Hearing loss and ear conditions common among Indigenous children—but some improvements seen

Hearing loss and ear conditions are very common among Indigenous children and young people, but outreach services have yielded some positive outcomes, according to a report released today by the Australian Institute of Health and Welfare (AIHW).

The report, Hearing health outreach services to Indigenous children and young people in the Northern Territory: 2012-13 and 2013-14 looks at ear and hearing outreach services delivered between July 2012 and June 2014 under the Australian Government's National Partnership Agreement on Stronger Futures in the Northern Territory and the Healthy Ears-Better Hearing, Better Listening Programs. The services are targeted towards children with high need so the report's findings are not representative of the total NT Indigenous population under 21.

The report shows that in 2013-14, 2,122 outreach audiology services were delivered to 1,764 Indigenous children and young people. Hearing loss was found in 55%, but hearing health improved for a large proportion of the children who received two or more services.

'Out of 498 children and young people who had hearing loss at their first audiology service, 41% experienced improvements in their hearing. Twenty-six per cent regained normal hearing in both ears at their last check, and 15% had their hearing loss improve so that only one ear was affected, not both,' said AIHW spokesperson Dr Fadwa Al-Yaman.

The report also shows that middle ear infections were common among the children and young people who received services. Of those who received an audiology or ear, nose and throat (ENT) service in 2013-14, 67% were diagnosed with at least one type of middle ear condition-an increase from 61% in 2012-13.
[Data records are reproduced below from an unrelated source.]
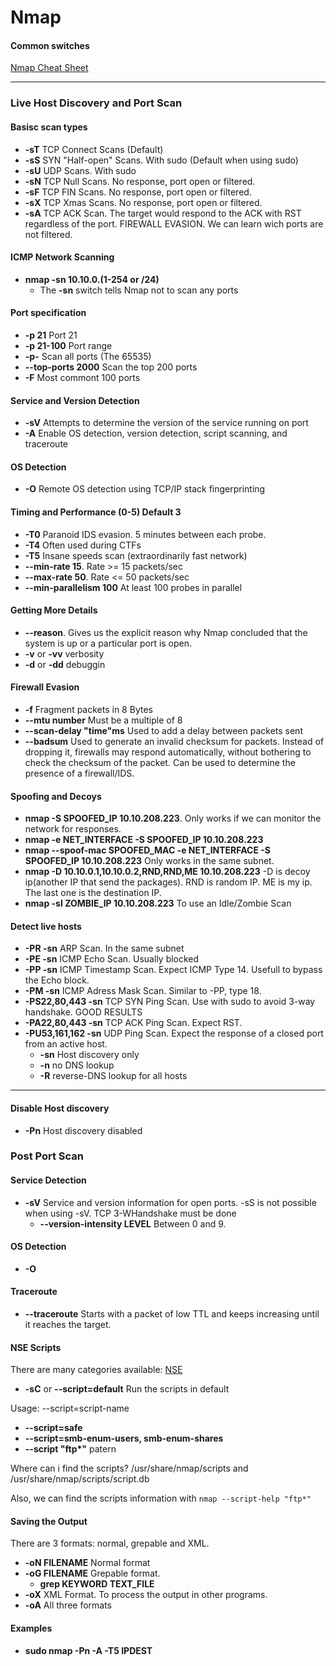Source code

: # Nmap

#### Common switches[​](broken-reference) <a href="#common-switches" id="common-switches"></a>

[Nmap Cheat Sheet](https://www.stationx.net/nmap-cheat-sheet/)

***

### Live Host Discovery and Port Scan[​](broken-reference) <a href="#live-host-discovery-and-port-scan" id="live-host-discovery-and-port-scan"></a>

#### Basisc scan types[​](broken-reference) <a href="#basisc-scan-types" id="basisc-scan-types"></a>

* **-sT** TCP Connect Scans (Default)
* **-sS** SYN "Half-open" Scans. With sudo (Default when using sudo)
* **-sU** UDP Scans. With sudo
* **-sN** TCP Null Scans. No response, port open or filtered.
* **-sF** TCP FIN Scans. No response, port open or filtered.
* **-sX** TCP Xmas Scans. No response, port open or filtered.
* **-sA** TCP ACK Scan. The target would respond to the ACK with RST regardless of the port. FIREWALL EVASION. We can learn wich ports are not filtered.

#### ICMP Network Scanning[​](broken-reference) <a href="#icmp-network-scanning" id="icmp-network-scanning"></a>

* **nmap -sn 10.10.0.(1-254 or /24)**
  * The **-sn** switch tells Nmap not to scan any ports

#### Port specification[​](broken-reference) <a href="#port-specification" id="port-specification"></a>

* **-p 21** Port 21
* **-p 21-100** Port range
* **-p-** Scan all ports (The 65535)
* **--top-ports 2000** Scan the top 200 ports
* **-F** Most commont 100 ports

#### Service and Version Detection[​](broken-reference) <a href="#service-and-version-detection" id="service-and-version-detection"></a>

* **-sV** Attempts to determine the version of the service running on port
* **-A** Enable OS detection, version detection, script scanning, and traceroute

#### OS Detection[​](broken-reference) <a href="#os-detection" id="os-detection"></a>

* **-O** Remote OS detection using TCP/IP stack fingerprinting

#### Timing and Performance (0-5) Default 3[​](broken-reference) <a href="#timing-and-performance-0-5-default-3" id="timing-and-performance-0-5-default-3"></a>

* **-T0** Paranoid IDS evasion. 5 minutes between each probe.
* **-T4** Often used during CTFs
* **-T5** Insane speeds scan (extraordinarily fast network)
* **--min-rate 15**. Rate >= 15 packets/sec
* **--max-rate 50**. Rate <= 50 packets/sec
* **--min-parallelism 100** At least 100 probes in parallel

#### Getting More Details[​](broken-reference) <a href="#getting-more-details" id="getting-more-details"></a>

* **--reason**. Gives us the explicit reason why Nmap concluded that the system is up or a particular port is open.
* **-v** or **-vv** verbosity
* **-d** or **-dd** debuggin

#### Firewall Evasion[​](broken-reference) <a href="#firewall-evasion" id="firewall-evasion"></a>

* **-f** Fragment packets in 8 Bytes
* **--mtu number** Must be a multiple of 8
* **--scan-delay "time"ms** Used to add a delay between packets sent
* **--badsum** Used to generate an invalid checksum for packets. Instead of dropping it, firewalls may respond automatically, without bothering to check the checksum of the packet. Can be used to determine the presence of a firewall/IDS.

#### Spoofing and Decoys[​](broken-reference) <a href="#spoofing-and-decoys" id="spoofing-and-decoys"></a>

* **nmap -S SPOOFED\_IP 10.10.208.223**. Only works if we can monitor the network for responses.
* **nmap -e NET\_INTERFACE -S SPOOFED\_IP 10.10.208.223**
* **nmap --spoof-mac SPOOFED\_MAC -e NET\_INTERFACE -S SPOOFED\_IP 10.10.208.223** Only works in the same subnet.
* **nmap -D 10.10.0.1,10.10.0.2,RND,RND,ME 10.10.208.223** -D is decoy ip(another IP that send the packages). RND is random IP. ME is my ip. The last one is the destination IP.
* **nmap -sI ZOMBIE\_IP 10.10.208.223** To use an Idle/Zombie Scan

#### Detect live hosts[​](broken-reference) <a href="#detect-live-hosts" id="detect-live-hosts"></a>

* **-PR -sn** ARP Scan. In the same subnet
* **-PE -sn** ICMP Echo Scan. Usually blocked
* **-PP -sn** ICMP Timestamp Scan. Expect ICMP Type 14. Usefull to bypass the Echo block.
* **-PM -sn** ICMP Adress Mask Scan. Similar to -PP, type 18.
* **-PS22,80,443 -sn** TCP SYN Ping Scan. Use with sudo to avoid 3-way handshake. GOOD RESULTS
* **-PA22,80,443 -sn** TCP ACK Ping Scan. Expect RST.
* **-PU53,161,162 -sn** UDP Ping Scan. Expect the response of a closed port from an active host.
  * **-sn** Host discovery only
  * **-n** no DNS lookup
  * **-R** reverse-DNS lookup for all hosts

***

#### Disable Host discovery[​](broken-reference) <a href="#disable-host-discovery" id="disable-host-discovery"></a>

* **-Pn** Host discovery disabled

### Post Port Scan[​](broken-reference) <a href="#post-port-scan" id="post-port-scan"></a>

#### Service Detection[​](broken-reference) <a href="#service-detection" id="service-detection"></a>

* **-sV** Service and version information for open ports. -sS is not possible when using -sV. TCP 3-WHandshake must be done
  * **--version-intensity LEVEL** Between 0 and 9.

#### OS Detection[​](broken-reference) <a href="#os-detection-1" id="os-detection-1"></a>

* **-O**

#### Traceroute[​](broken-reference) <a href="#traceroute" id="traceroute"></a>

* **--traceroute** Starts with a packet of low TTL and keeps increasing until it reaches the target.

#### NSE Scripts[​](broken-reference) <a href="#nse-scripts" id="nse-scripts"></a>

There are many categories available: [NSE](https://nmap.org/book/nse-usage.html)

* **-sC** or **--script=default** Run the scripts in default

Usage: --script=script-name

* **--script=safe**
* **--script=smb-enum-users, smb-enum-shares**
* **--script "ftp\*"** patern

Where can i find the scripts? /usr/share/nmap/scripts and /usr/share/nmap/scripts/script.db

Also, we can find the scripts information with `nmap --script-help "ftp*"`

#### Saving the Output[​](broken-reference) <a href="#saving-the-output" id="saving-the-output"></a>

There are 3 formats: normal, grepable and XML.

* **-oN FILENAME** Normal format
* **-oG FILENAME** Grepable format.
  * **grep KEYWORD TEXT\_FILE**
* **-oX** XML Format. To process the output in other programs.
* **-oA** All three formats

#### Examples[​](broken-reference) <a href="#examples" id="examples"></a>

* **sudo nmap -Pn -A -T5 IPDEST**
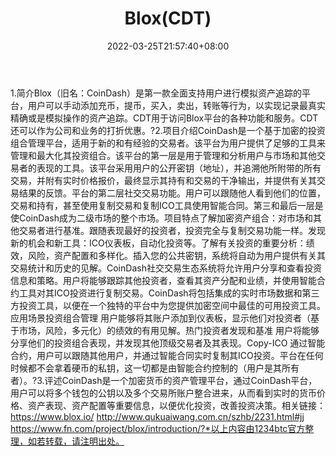 ﻿---
weight: 
title: "Blox(CDT)"
description: "Blox（旧名：CoinDash）是第一款全面支持用户进行模拟资产追踪的平台，用户可以手动添加充币，提币，买入，卖出，转账等行为，以实现记录最真实精确或是模拟操作的资产追踪"
date: 2022-03-25T21:57:40+08:00
lastmod: 2022-03-25T16:45:40+08:00
draft: false
authors: ["Metabd"]
featuredImage: "bloxcdt.webp"
link: ""
tags: ["数字代币","Blox(CDT)"]
categories: ["navigation"]
navigation: ["数字代币"]
lightgallery: true
toc: true
pinned: false
recommend: false
recommend1: false
---
1.简介Blox（旧名：CoinDash）是第一款全面支持用户进行模拟资产追踪的平台，用户可以手动添加充币，提币，买入，卖出，转账等行为，以实现记录最真实精确或是模拟操作的资产追踪。CDT用于访问Blox平台的各种功能和服务。CDT还可以作为公司和业务的打折优惠。?2.项目介绍CoinDash是一个基于加密的投资组合管理平台，适用于新的和有经验的交易者。该平台为用户提供了足够的工具来管理和最大化其投资组合。该平台的第一层是用于管理和分析用户与市场和其他交易者的表现的工具。该平台采用用户的公开密钥（地址），并追溯他所附带的所有交易，并附有实时价格报价，最终显示其持有和交易的干净输出，并提供有关其交易结果的反馈。平台的第二层社交交易功能。用户可以跟随他人看到他们的位置，交易和持有，甚至使用复制交易和复制ICO工具使用智能合同。第三和最后一层是使CoinDash成为二级市场的整个市场。项目特点了解加密资产组合：对市场和其他交易者进行基准。跟随表现最好的投资者，投资完全与复制交易功能一样。发现新的机会和新工具：ICO仪表板，自动化投资等。了解有关投资的重要分析：绩效，风险，资产配置和多样化。插入您的公共密钥，系统将自动为用户提供有关其交易统计和历史的见解。CoinDash社交交易生态系统将允许用户分享和查看投资信息和策略。用户将能够跟踪其他投资者，查看其资产分配和业绩，并使用智能合约工具对其ICO投资进行复制交易。CoinDash将包括集成的实时市场数据和第三方投资工具，以便在一个独特的平台中为您提供加密空间中最佳的可用投资工具。应用场景投资组合管理
用户能够将其账户添加到仪表板，显示他们对投资者（基于市场，风险，多元化）的绩效的有用见解。热门投资者发现和基准
用户将能够分享他们的投资组合表现，并发现其他顶级交易者及其表现。Copy-ICO
通过智能合约，用户可以跟随其他用户，并通过智能合同实时复制其ICO投资。平台在任何时候都不会拿着硬币的私钥，这一切都是由智能合约控制的（用户是其所有者）。?3.评述CoinDash是一个加密货币的资产管理平台，通过CoinDash平台，用户可以将多个钱包的公钥以及多个交易所账户整合进来，从而看到实时的货币价格、资产表现、资产配置等重要信息，以便优化投资，改善投资决策。相关链接：https://www.blox.io/
http://www.qukuaiwang.com.cn/szhb/2231.html#jj
https://www.fn.com/project/blox/introduction/?*以上内容由1234btc官方整理，如若转载，请注明出处。
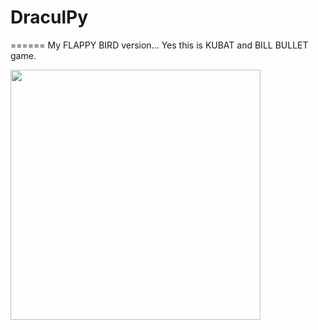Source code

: # DraculPy
======
My FLAPPY BIRD version... Yes this is KUBAT and BILL BULLET game.

<img src="https://raw.githubusercontent.com/orggue/DraculPy/master/beta.png" height="400px"/>
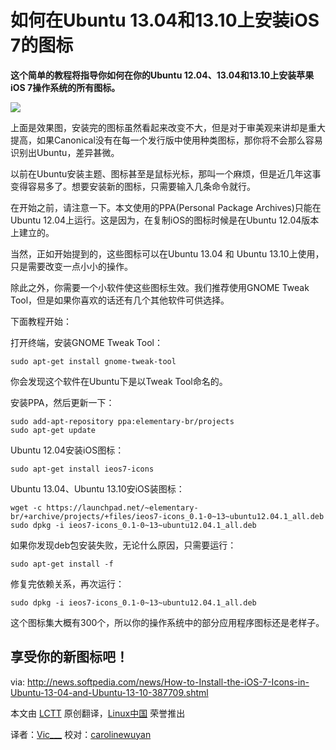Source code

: 如何在Ubuntu 13.04和13.10上安装iOS 7的图标
================================================================================

**这个简单的教程将指导你如何在你的Ubuntu 12.04、13.04和13.10上安装苹果iOS 7操作系统的所有图标。**

![](http://i1-news.softpedia-static.com/images/news2/How-to-Install-the-iOS-7-Icons-in-Ubuntu-13-04-and-Ubuntu-13-10-387709-2.jpg)

上面是效果图，安装完的图标虽然看起来改变不大，但是对于审美观来讲却是重大提高，如果Canonical没有在每一个发行版中使用种类图标，那你将不会那么容易识别出Ubuntu，差异甚微。

以前在Ubuntu安装主题、图标甚至是鼠标光标，那叫一个麻烦，但是近几年这事变得容易多了。想要安装新的图标，只需要输入几条命令就行。

在开始之前，请注意一下。本文使用的PPA(Personal Package Archives)只能在Ubuntu 12.04上运行。这是因为，在复制iOS的图标时候是在Ubuntu 12.04版本上建立的。

当然，正如开始提到的，这些图标可以在Ubuntu 13.04 和 Ubuntu 13.10上使用，只是需要改变一点小小的操作。

除此之外，你需要一个小软件使这些图标生效。我们推荐使用GNOME Tweak Tool，但是如果你喜欢的话还有几个其他软件可供选择。

下面教程开始：

打开终端，安装GNOME Tweak Tool：

    sudo apt-get install gnome-tweak-tool

你会发现这个软件在Ubuntu下是以Tweak Tool命名的。

安装PPA，然后更新一下：

    sudo add-apt-repository ppa:elementary-br/projects
    sudo apt-get update

Ubuntu 12.04安装iOS图标：

    sudo apt-get install ieos7-icons

Ubuntu 13.04、Ubuntu 13.10安iOS装图标：

    wget -c https://launchpad.net/~elementary-br/+archive/projects/+files/ieos7-icons_0.1-0~13~ubuntu12.04.1_all.deb
    sudo dpkg -i ieos7-icons_0.1-0~13~ubuntu12.04.1_all.deb

如果你发现deb包安装失败，无论什么原因，只需要运行：

    sudo apt-get install -f

修复完依赖关系，再次运行：

    sudo dpkg -i ieos7-icons_0.1-0~13~ubuntu12.04.1_all.deb


这个图标集大概有300个，所以你的操作系统中的部分应用程序图标还是老样子。

享受你的新图标吧！
--------------------------------------------------------------------------------

via: http://news.softpedia.com/news/How-to-Install-the-iOS-7-Icons-in-Ubuntu-13-04-and-Ubuntu-13-10-387709.shtml

本文由 [LCTT](https://github.com/LCTT/TranslateProject) 原创翻译，[Linux中国](http://linux.cn/) 荣誉推出

译者：[Vic___](https://github.com/vic020) 校对：[carolinewuyan](https://github.com/carolinewuyan)
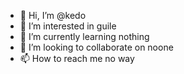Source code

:- 👋 Hi, I’m @kedo
- 👀 I’m interested in guile
- 🌱 I’m currently learning nothing
- 💞️ I’m looking to collaborate on noone
- 📫 How to reach me no way

<!---
kedo1/kedo1 is a ✨ special ✨ repository because its `README.md` (this file) appears on your GitHub profile.
You can click the Preview link to take a look at your changes.
--->
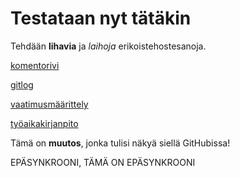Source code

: # Testataan nyt tätäkin
Tehdään **lihavia** ja *laihoja* erikoistehostesanoja.

[komentorivi](https://github.com/PaavoAhola/ot-harjoitustyo/blob/master/laskarit/viikko1/komentorivi.txt)

[gitlog](https://github.com/PaavoAhola/ot-harjoitustyo/blob/master/laskarit/viikko1/gitlog.txt)

[vaatimusmäärittely](https://github.com/PaavoAhola/ot-harjoitustyo/blob/master/dokumentaatio/vaatimusmaarittely.md)

[työaikakirjanpito](https://github.com/PaavoAhola/ot-harjoitustyo/blob/master/dokumentaatio/tyoaikakirjanpito.md)

Tämä on **muutos**, jonka tulisi näkyä siellä GitHubissa!


EPÄSYNKROONI, TÄMÄ ON EPÄSYNKROONI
'This increase may be related to the new service priority system implemented from 1 January 2013, which could mean that those with worse ear health are more likely to be captured in the data collection than was the case in previous years,' explained Dr Al-Yaman.

'The demand for these services is high, and the priority system enables limited resources to be provided to those most in need,' she added.

Despite this, improvements have been seen. Among the 781 children and young people who received two or more ENT or audiology services from July 2012 to June 2014, there was a drop in the proportion diagnosed with at least one middle ear condition between their first and last service from 79% to 76%.

'Improvements were also seen in those who received three or more services since August 2007, with a fall in the proportion of children and young people diagnosed with at least one middle ear condition from 81% at first service to 55% at last service,' Dr Al-Yaman said.

Data on the seven regionally based Child Hearing Health Coordinators, including services provided, types of referrals and the diagnosis of children seen by the coordinators, are also outlined in the report.

The AIHW is a major national agency set up by the Australian Government to provide reliable, regular and relevant information and statistics on Australia's health and welfare.